- Problem requirements: Read each of the lines below and tally those with "appliquer"; the tally is the whole answer.

□ □ □ □

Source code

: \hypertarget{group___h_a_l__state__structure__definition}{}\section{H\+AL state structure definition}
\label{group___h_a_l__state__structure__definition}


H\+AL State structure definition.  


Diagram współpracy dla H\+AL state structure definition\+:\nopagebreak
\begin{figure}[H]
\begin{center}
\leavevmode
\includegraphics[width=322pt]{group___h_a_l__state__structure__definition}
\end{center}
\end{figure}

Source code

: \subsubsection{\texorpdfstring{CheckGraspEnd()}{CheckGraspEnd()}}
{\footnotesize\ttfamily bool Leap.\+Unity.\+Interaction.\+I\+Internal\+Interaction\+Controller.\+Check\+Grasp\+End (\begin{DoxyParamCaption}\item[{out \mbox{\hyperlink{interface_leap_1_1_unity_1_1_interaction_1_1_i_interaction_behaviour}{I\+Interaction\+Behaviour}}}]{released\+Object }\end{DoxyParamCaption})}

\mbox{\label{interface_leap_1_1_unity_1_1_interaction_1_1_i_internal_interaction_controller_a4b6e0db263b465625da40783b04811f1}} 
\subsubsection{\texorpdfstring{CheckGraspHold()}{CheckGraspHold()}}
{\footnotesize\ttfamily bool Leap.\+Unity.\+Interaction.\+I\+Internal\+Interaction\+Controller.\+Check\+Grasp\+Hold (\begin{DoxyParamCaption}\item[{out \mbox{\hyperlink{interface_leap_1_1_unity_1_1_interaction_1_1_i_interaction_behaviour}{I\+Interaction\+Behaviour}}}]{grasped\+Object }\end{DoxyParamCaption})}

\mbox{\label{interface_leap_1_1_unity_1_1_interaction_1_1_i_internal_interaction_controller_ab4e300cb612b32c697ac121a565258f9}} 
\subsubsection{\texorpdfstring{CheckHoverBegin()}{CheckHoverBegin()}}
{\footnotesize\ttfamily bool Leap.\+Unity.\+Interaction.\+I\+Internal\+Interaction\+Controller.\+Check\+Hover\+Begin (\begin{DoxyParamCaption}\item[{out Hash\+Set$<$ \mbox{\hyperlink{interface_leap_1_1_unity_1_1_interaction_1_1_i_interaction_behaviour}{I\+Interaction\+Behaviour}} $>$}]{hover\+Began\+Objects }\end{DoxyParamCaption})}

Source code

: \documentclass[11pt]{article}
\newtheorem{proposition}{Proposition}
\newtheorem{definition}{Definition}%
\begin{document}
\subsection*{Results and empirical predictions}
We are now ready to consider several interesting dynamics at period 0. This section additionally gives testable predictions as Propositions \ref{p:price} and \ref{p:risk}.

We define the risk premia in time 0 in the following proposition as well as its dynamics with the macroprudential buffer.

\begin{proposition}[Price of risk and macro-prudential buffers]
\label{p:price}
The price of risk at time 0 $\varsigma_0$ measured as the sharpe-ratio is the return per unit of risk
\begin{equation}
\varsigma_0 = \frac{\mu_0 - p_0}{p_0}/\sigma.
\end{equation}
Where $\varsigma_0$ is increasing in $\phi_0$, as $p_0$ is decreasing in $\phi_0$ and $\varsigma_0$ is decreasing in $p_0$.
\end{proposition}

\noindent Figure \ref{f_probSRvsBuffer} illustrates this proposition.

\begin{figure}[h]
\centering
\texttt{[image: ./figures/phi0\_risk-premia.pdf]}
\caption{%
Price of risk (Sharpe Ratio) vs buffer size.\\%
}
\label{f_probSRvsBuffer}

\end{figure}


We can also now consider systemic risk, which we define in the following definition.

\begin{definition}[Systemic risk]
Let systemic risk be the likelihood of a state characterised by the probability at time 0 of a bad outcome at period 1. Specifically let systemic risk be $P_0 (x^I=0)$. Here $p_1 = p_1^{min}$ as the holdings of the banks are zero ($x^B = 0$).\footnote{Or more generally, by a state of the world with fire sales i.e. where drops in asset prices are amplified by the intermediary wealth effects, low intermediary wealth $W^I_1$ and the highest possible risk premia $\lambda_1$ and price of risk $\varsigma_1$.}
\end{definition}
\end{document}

□ □ □ □

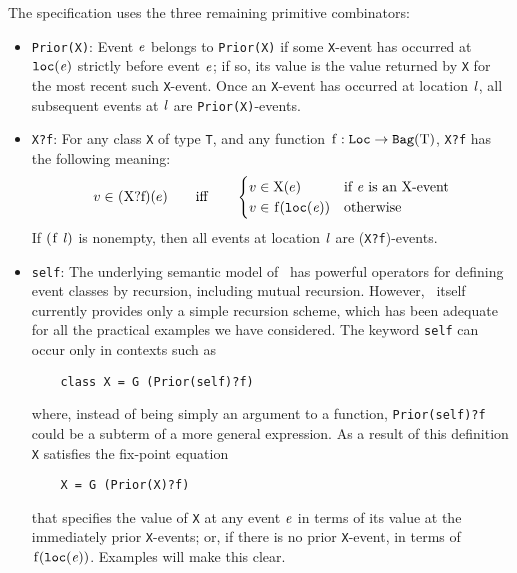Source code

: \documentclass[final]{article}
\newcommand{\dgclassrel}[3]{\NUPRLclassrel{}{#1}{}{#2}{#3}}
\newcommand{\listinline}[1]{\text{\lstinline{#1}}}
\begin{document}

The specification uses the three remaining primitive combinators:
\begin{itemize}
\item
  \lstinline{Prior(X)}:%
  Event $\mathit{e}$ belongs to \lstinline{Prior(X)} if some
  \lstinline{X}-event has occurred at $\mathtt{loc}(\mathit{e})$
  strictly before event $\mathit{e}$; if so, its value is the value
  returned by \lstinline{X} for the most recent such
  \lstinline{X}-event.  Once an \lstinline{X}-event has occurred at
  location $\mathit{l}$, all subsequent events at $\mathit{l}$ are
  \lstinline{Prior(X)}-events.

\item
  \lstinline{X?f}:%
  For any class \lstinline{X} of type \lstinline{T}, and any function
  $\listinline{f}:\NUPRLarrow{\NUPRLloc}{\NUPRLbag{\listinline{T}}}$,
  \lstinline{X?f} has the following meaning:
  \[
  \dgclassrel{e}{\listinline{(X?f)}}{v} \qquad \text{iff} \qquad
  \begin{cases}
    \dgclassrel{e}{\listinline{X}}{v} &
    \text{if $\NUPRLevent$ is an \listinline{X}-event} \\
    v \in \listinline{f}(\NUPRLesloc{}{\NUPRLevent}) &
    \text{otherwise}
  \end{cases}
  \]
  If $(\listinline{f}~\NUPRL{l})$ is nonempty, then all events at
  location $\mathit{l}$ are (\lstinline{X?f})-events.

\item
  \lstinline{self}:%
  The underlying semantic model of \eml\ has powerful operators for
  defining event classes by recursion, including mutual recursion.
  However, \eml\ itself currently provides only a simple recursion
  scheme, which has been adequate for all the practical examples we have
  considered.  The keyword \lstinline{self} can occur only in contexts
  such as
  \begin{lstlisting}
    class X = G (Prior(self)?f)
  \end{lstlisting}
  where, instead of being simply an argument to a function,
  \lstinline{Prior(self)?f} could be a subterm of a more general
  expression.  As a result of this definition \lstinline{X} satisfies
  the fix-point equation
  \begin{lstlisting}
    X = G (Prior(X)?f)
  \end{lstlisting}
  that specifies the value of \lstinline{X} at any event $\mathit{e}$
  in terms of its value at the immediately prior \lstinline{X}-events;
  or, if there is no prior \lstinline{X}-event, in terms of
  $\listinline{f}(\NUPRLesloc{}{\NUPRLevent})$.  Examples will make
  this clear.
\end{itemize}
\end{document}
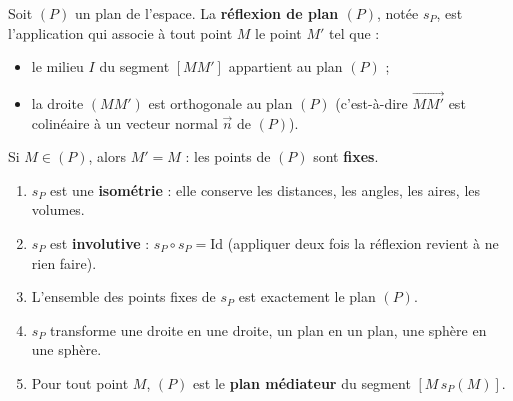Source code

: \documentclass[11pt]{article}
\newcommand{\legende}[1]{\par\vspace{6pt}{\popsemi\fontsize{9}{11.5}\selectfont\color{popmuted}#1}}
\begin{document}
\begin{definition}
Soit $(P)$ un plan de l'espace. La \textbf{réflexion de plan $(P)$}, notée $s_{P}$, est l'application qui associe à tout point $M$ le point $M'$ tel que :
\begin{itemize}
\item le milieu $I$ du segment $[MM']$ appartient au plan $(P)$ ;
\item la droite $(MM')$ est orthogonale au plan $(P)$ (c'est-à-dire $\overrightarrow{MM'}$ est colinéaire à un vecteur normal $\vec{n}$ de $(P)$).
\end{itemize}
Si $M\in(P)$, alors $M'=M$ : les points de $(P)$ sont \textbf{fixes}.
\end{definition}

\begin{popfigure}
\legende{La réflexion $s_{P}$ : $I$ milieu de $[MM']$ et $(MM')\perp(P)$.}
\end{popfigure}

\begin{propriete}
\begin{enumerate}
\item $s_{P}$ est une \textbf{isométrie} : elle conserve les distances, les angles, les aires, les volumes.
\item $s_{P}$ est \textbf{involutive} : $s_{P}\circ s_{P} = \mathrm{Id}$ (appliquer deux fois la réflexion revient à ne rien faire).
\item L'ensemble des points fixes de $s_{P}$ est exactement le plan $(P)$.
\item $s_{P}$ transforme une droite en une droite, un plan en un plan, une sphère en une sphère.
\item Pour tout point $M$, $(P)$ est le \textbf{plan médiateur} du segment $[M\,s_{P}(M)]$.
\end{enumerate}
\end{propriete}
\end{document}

□ □ □ □

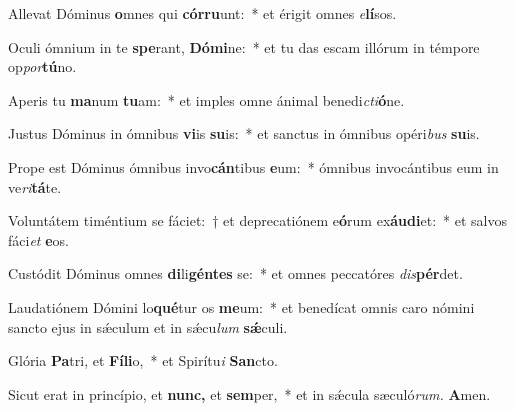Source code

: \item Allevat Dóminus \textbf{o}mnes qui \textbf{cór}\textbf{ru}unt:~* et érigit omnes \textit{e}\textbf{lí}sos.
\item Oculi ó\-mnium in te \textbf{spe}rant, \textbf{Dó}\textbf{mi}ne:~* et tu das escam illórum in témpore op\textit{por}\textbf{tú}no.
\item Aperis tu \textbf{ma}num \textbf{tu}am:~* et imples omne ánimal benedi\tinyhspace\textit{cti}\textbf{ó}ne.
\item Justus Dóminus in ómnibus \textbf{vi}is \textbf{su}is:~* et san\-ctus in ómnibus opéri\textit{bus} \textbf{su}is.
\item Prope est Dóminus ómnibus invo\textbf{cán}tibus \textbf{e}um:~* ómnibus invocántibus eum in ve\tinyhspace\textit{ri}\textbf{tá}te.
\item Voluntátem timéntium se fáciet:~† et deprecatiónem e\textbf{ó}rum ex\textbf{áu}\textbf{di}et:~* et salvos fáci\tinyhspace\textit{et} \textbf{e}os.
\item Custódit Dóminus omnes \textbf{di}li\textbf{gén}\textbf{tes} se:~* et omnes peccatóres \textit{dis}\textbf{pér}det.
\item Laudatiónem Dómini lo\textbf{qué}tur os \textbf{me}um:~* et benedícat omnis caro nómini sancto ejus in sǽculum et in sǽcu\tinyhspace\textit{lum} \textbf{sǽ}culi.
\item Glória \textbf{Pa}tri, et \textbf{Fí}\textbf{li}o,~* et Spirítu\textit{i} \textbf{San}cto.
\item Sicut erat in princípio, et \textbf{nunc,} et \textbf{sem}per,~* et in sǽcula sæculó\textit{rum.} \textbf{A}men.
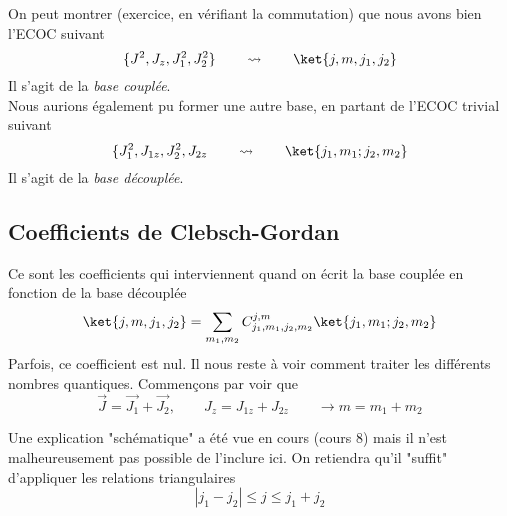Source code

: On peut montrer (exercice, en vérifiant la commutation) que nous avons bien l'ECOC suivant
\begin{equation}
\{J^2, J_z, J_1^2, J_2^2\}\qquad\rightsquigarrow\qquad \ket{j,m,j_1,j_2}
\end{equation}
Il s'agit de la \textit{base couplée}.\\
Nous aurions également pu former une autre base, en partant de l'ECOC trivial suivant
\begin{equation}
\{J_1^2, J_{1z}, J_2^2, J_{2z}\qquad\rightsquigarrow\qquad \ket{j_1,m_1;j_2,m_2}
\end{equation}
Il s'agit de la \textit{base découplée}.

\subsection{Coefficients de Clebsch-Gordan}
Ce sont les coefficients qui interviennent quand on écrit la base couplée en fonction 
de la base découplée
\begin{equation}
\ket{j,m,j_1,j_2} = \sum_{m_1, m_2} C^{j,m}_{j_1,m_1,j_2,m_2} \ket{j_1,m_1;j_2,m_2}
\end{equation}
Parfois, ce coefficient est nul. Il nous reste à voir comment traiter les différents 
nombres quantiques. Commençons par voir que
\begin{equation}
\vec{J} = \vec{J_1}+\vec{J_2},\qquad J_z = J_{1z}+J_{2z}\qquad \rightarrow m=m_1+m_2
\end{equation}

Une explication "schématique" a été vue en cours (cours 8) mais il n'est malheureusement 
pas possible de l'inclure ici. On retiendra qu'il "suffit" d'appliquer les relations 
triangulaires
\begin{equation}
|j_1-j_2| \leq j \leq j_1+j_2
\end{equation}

□ □ □ □

- Response to the task: 2